= What to produce =
Could you repeat all of the entries exactly, leaving out any pictures?

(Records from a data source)
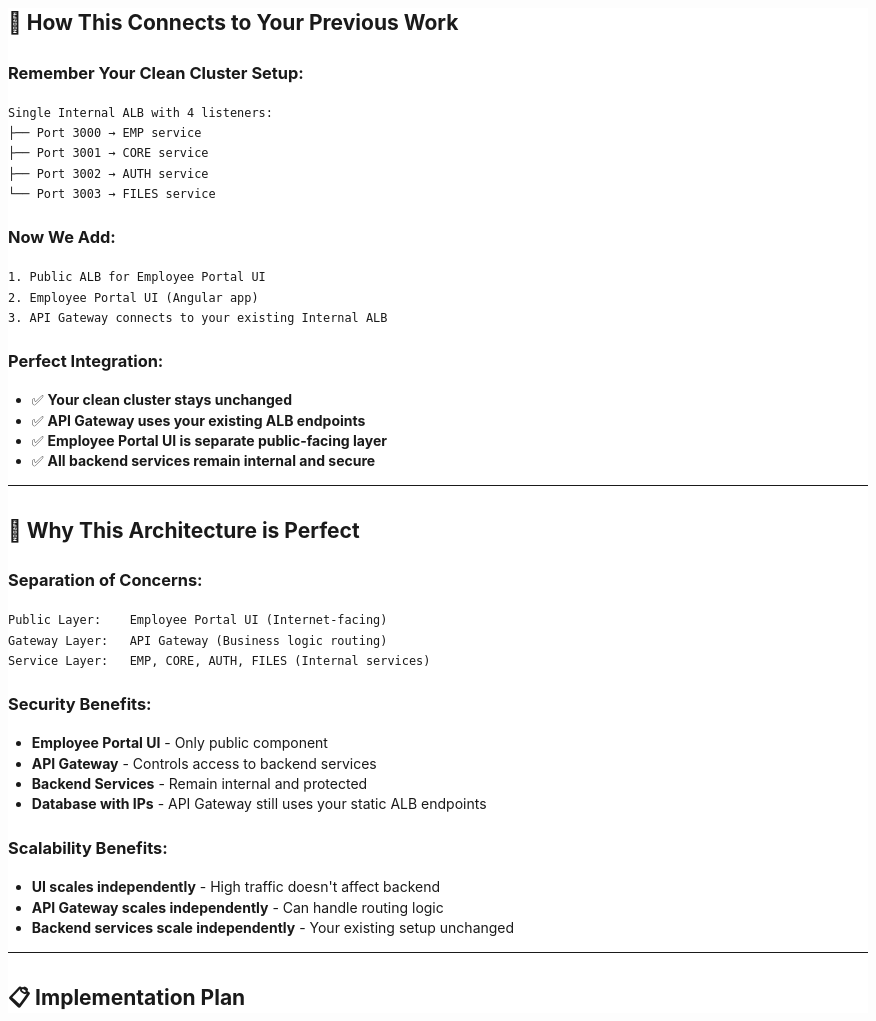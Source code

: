 
## 🔗 **How This Connects to Your Previous Work**

### **Remember Your Clean Cluster Setup:**
```
Single Internal ALB with 4 listeners:
├── Port 3000 → EMP service
├── Port 3001 → CORE service  
├── Port 3002 → AUTH service
└── Port 3003 → FILES service
```

### **Now We Add:**
```
1. Public ALB for Employee Portal UI
2. Employee Portal UI (Angular app)
3. API Gateway connects to your existing Internal ALB
```

### **Perfect Integration:**
- ✅ **Your clean cluster stays unchanged**
- ✅ **API Gateway uses your existing ALB endpoints**
- ✅ **Employee Portal UI is separate public-facing layer**
- ✅ **All backend services remain internal and secure**

---

## 🎯 **Why This Architecture is Perfect**

### **Separation of Concerns:**
```
Public Layer:    Employee Portal UI (Internet-facing)
Gateway Layer:   API Gateway (Business logic routing)
Service Layer:   EMP, CORE, AUTH, FILES (Internal services)
```

### **Security Benefits:**
- **Employee Portal UI** - Only public component
- **API Gateway** - Controls access to backend services
- **Backend Services** - Remain internal and protected
- **Database with IPs** - API Gateway still uses your static ALB endpoints

### **Scalability Benefits:**
- **UI scales independently** - High traffic doesn't affect backend
- **API Gateway scales independently** - Can handle routing logic
- **Backend services scale independently** - Your existing setup unchanged

---

## 📋 **Implementation Plan**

= Response to the task =
Source code

: 
## 🔗 **How This Connects to Your Previous Work**

### **Remember Your Clean Cluster Setup:**
```
Single Internal ALB with 4 listeners:
├── Port 3000 → EMP service
├── Port 3001 → CORE service  
├── Port 3002 → AUTH service
└── Port 3003 → FILES service
```

### **Now We Add:**
```
1. Public ALB for Employee Portal UI
2. Employee Portal UI (Angular app)
3. API Gateway connects to your existing Internal ALB
```

### **Perfect Integration:**
- ✅ **Your clean cluster stays unchanged**
- ✅ **API Gateway uses your existing ALB endpoints**
- ✅ **Employee Portal UI is separate public-facing layer**
- ✅ **All backend services remain internal and secure**

---

## 🎯 **Why This Architecture is Perfect**

### **Separation of Concerns:**
```
Public Layer:    Employee Portal UI (Internet-facing)
Gateway Layer:   API Gateway (Business logic routing)
Service Layer:   EMP, CORE, AUTH, FILES (Internal services)
```

### **Security Benefits:**
- **Employee Portal UI** - Only public component
- **API Gateway** - Controls access to backend services
- **Backend Services** - Remain internal and protected
- **Database with IPs** - API Gateway still uses your static ALB endpoints

### **Scalability Benefits:**
- **UI scales independently** - High traffic doesn't affect backend
- **API Gateway scales independently** - Can handle routing logic
- **Backend services scale independently** - Your existing setup unchanged

---

## 📋 **Implementation Plan**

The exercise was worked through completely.